Computing Derivatives: Vector-Valued Functions of Several Variables
Now we are considering $f:\mathbb{R}^{n}\rightarrow\mathbb{R}^{p}.$ From our table above, we know that we must eventually construct a linear mapping from $\mathbb{R}^{n}$ to $\mathbb{R}^{p}$; i.e., a matrix of dimension $p\times n$.
This case is actually no different from the one before. All that is happening is that we now have $p$ different functions of $n$ variables that we collect in a column vector of height $p$:
$$f(x)=f(x_{1},x_{2},\ldots, x_{n})=
\begin{bmatrix}
f_{1}(x)\\
f_{2}(x)\\
\vdots\\
f_{p}(x)
\end{bmatrix}
=
\begin{bmatrix}
f_{1}(x_{1},x_{2},\ldots, x_{n})\\
f_{2}(x_{1},x_{2},\ldots, x_{n})\\
\vdots\\
f_{p}(x_{1},x_{2},\ldots, x_{n})
\end{bmatrix}.
$$
To simplify things in your mind, really try to see that all that we have here is $p$ different versions of the previous case (i.e., real-valued functions of several variables). For all intents and purposes, each function $f_{i}(x)$ in the above column vector has nothing to do with any of the other functions in the column vector.
To differentiate such an object, we go one entry at a time in the column vector, using the method of the previous section to differentiate each real-valued function of several variables. According to the previous section, the derivative of a real-valued function of several variables is a row vector obtained by doing single-variable calculus with respect to each of the variables.

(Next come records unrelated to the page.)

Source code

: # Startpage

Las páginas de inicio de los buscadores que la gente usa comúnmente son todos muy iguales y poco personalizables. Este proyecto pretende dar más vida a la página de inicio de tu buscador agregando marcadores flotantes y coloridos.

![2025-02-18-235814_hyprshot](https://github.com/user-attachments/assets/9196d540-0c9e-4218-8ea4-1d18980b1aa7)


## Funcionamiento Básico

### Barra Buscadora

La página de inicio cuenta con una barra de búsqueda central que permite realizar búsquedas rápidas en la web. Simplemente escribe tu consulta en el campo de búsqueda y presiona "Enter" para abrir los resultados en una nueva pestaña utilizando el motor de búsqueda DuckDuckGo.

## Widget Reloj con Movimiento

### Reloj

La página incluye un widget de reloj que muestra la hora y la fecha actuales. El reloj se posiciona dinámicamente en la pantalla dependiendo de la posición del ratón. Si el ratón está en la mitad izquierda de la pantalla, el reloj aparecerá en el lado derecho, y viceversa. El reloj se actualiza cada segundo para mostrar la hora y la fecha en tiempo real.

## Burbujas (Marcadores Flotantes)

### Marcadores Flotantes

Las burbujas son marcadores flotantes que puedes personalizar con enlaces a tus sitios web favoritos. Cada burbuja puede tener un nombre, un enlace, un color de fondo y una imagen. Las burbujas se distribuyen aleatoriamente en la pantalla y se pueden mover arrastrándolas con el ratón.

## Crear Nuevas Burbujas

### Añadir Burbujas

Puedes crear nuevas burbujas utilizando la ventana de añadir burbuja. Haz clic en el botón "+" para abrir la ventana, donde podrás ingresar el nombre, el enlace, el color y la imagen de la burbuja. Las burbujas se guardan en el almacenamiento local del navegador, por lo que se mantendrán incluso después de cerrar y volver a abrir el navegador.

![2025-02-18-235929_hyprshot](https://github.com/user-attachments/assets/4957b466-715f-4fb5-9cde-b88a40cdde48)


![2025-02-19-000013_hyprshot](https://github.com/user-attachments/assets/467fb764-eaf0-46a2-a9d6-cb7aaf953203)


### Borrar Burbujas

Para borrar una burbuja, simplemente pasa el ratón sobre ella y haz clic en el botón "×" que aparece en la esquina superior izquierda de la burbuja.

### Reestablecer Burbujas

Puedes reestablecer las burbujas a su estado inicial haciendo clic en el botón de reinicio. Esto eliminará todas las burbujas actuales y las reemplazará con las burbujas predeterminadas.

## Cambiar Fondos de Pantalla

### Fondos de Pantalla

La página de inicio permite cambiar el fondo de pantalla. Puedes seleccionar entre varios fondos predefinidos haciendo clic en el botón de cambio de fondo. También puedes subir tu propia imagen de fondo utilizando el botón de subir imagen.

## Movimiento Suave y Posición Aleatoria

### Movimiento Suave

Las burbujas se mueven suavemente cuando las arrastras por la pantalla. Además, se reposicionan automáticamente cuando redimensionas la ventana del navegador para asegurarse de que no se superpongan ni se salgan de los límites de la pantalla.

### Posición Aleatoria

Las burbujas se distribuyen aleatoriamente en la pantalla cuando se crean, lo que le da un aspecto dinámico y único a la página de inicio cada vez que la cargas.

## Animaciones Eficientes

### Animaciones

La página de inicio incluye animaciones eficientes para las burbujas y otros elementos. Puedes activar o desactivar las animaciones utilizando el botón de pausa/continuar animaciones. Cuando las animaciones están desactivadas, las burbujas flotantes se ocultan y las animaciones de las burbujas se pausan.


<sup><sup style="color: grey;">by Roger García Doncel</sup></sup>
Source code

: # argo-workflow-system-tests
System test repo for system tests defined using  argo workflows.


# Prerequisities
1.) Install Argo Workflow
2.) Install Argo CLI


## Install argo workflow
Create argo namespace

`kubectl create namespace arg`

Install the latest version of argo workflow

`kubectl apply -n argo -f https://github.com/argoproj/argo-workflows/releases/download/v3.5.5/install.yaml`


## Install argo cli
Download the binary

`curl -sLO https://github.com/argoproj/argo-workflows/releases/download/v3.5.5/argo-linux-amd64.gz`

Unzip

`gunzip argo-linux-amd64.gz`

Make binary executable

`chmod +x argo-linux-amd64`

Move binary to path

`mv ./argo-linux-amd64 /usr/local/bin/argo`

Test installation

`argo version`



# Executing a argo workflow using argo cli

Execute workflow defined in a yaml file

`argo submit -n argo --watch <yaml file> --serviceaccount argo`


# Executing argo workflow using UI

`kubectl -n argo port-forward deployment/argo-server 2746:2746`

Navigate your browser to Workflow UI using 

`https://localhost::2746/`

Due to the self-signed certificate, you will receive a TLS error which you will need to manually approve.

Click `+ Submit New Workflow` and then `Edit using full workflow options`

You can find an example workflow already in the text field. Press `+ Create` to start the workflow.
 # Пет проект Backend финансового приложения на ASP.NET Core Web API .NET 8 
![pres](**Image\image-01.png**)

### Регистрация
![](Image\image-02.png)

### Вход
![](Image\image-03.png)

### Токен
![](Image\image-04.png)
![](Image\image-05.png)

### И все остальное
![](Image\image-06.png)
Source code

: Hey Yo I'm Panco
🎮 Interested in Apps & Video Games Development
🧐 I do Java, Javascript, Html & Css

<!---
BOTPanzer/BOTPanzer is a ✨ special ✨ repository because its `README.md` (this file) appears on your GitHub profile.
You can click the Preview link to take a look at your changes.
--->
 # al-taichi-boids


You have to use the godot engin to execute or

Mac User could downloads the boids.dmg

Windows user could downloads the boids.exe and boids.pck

Symbolically,
$$Df_{i}(a)=
\begin{bmatrix}
\partial_{x_{1}}f_{i}(a) & \partial_{x_{2}}f_{i}(a) & \cdots & \partial_{x_{n}}f_{i}(a)
\end{bmatrix}.
$$
All that we do to form the $p\times n$ derivative matrix $Df(a)$ is assemble each of these individually obtained row vectors into a single matrix:
$$
Df(a)=
\begin{bmatrix}
\partial_{x_{1}}f_{1}(a) & \partial_{x_{2}}f_{1}(a) & \cdots & \partial_{x_{n}}f_{1}(a)\\
\partial_{x_{1}}f_{2}(a) & \partial_{x_{2}}f_{2}(a) & \cdots & \partial_{x_{n}}f_{2}(a)\\
\vdots & \vdots & \ddots & \vdots\\
\partial_{x_{1}}f_{p}(a) & \partial_{x_{2}}f_{p}(a) & \cdots & \partial_{x_{n}}f_{p}(a)
\end{bmatrix}.
$$
Here are two (hopefully) helpful ways you can use for intuitively carrying out the process of differentiating a function $f:\mathbb{R}^{n}\rightarrow\mathbb{R}^{p}$:
1) You can think of "pushing" the derivative symbol $D$ onto the components of $f$:
$$D_{p\times n}f(a)=
\begin{bmatrix}
D_{1\times n}f_{1}(a)\\
D_{1\times n}f_{2}(a)\\
\vdots\\
D_{1\times n}f_{p}(a)
\end{bmatrix},
$$
where $D_{p\times n}$ is the derivative we want to compute and $D_{1\times n}$ is the derivative we know how to compute from the case of a real-valued function of several variables from the second "Computing Derivatives" section above.
2) Since you know you will need to compute a $p\times n$ matrix, across the top of your matrix title the $n$-columns by $x_{1}, x_{2},\ldots, x_{n}$ (or possibly $\partial _{x_{1}}$, $\partial_{x_{2}}$, $\ldots,$ $\partial_{x_{n}}$), and the $p$ rows by $f_{1}$, $f_{2}$, $\ldots,$ $f_{p}$. By selecting a particular row you reduce the problem to considering a real-valued function of several variables. By selecting a column in this row, you reduce the problem to a real-valued function of a single variable. For example, if you select row $2$ and column $3$, you are now only dealing with the real-valued function $f_{2}(x_{1},x_{2},x_{3},\ldots, x_{n})$ as a function of the single-variable $x_{3}$ ($x_{1}, x_{2}, x_{4}, \ldots, x_{n}$ are thought of as constants). To obtain the $p\times n$ derivative matrix, perform the partial derivatives of the functions obtained by examining what row and column you are in.